-------- Dataset records

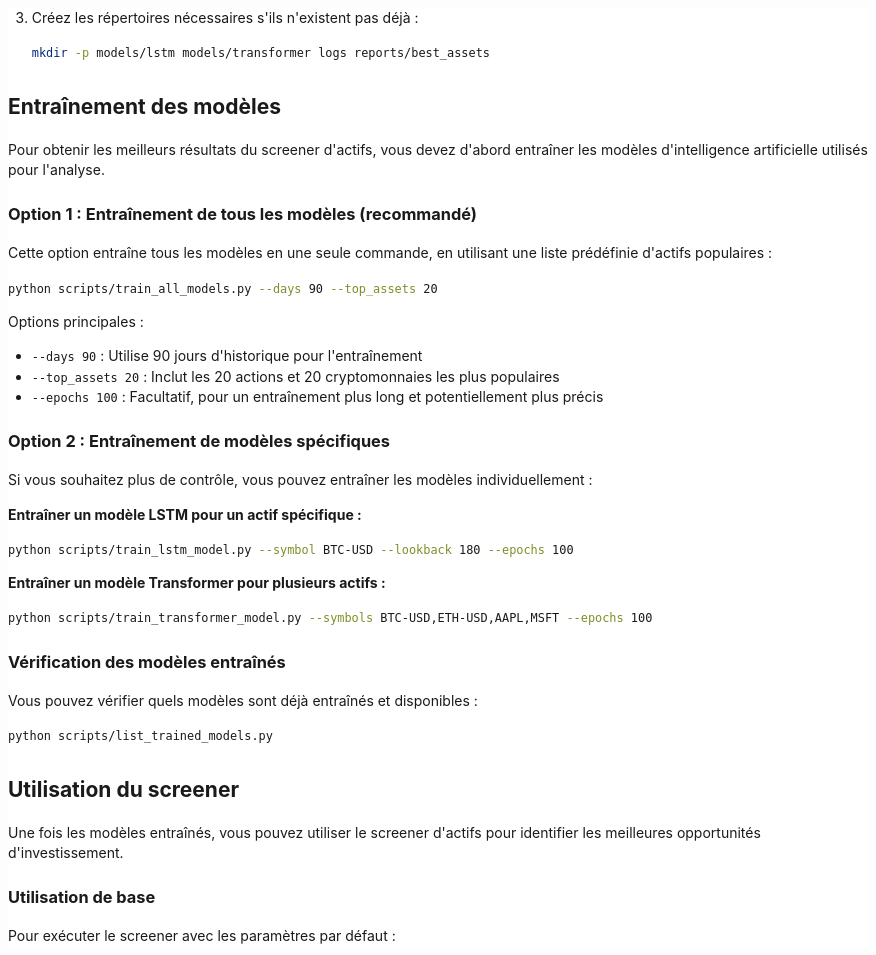 3. Créez les répertoires nécessaires s'ils n'existent pas déjà :
   ```bash
   mkdir -p models/lstm models/transformer logs reports/best_assets
   ```

## Entraînement des modèles

Pour obtenir les meilleurs résultats du screener d'actifs, vous devez d'abord entraîner les modèles d'intelligence artificielle utilisés pour l'analyse.

### Option 1 : Entraînement de tous les modèles (recommandé)

Cette option entraîne tous les modèles en une seule commande, en utilisant une liste prédéfinie d'actifs populaires :

```bash
python scripts/train_all_models.py --days 90 --top_assets 20
```

Options principales :
- `--days 90` : Utilise 90 jours d'historique pour l'entraînement
- `--top_assets 20` : Inclut les 20 actions et 20 cryptomonnaies les plus populaires
- `--epochs 100` : Facultatif, pour un entraînement plus long et potentiellement plus précis

### Option 2 : Entraînement de modèles spécifiques

Si vous souhaitez plus de contrôle, vous pouvez entraîner les modèles individuellement :

**Entraîner un modèle LSTM pour un actif spécifique :**
```bash
python scripts/train_lstm_model.py --symbol BTC-USD --lookback 180 --epochs 100
```

**Entraîner un modèle Transformer pour plusieurs actifs :**
```bash
python scripts/train_transformer_model.py --symbols BTC-USD,ETH-USD,AAPL,MSFT --epochs 100
```

### Vérification des modèles entraînés

Vous pouvez vérifier quels modèles sont déjà entraînés et disponibles :

```bash
python scripts/list_trained_models.py
```

## Utilisation du screener

Une fois les modèles entraînés, vous pouvez utiliser le screener d'actifs pour identifier les meilleures opportunités d'investissement.

### Utilisation de base

Pour exécuter le screener avec les paramètres par défaut :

----------------

_To do:_
Would you reproduce the lines above, from the very first through the line containing "d'historique pour l'entraînement", exactly and without the pictures?

_Result of the task:_
 3. Créez les répertoires nécessaires s'ils n'existent pas déjà :
   ```bash
   mkdir -p models/lstm models/transformer logs reports/best_assets
   ```

## Entraînement des modèles

Pour obtenir les meilleurs résultats du screener d'actifs, vous devez d'abord entraîner les modèles d'intelligence artificielle utilisés pour l'analyse.

### Option 1 : Entraînement de tous les modèles (recommandé)

Cette option entraîne tous les modèles en une seule commande, en utilisant une liste prédéfinie d'actifs populaires :

```bash
python scripts/train_all_models.py --days 90 --top_assets 20
```

Options principales :
- `--days 90` : Utilise 90 jours d'historique pour l'entraînement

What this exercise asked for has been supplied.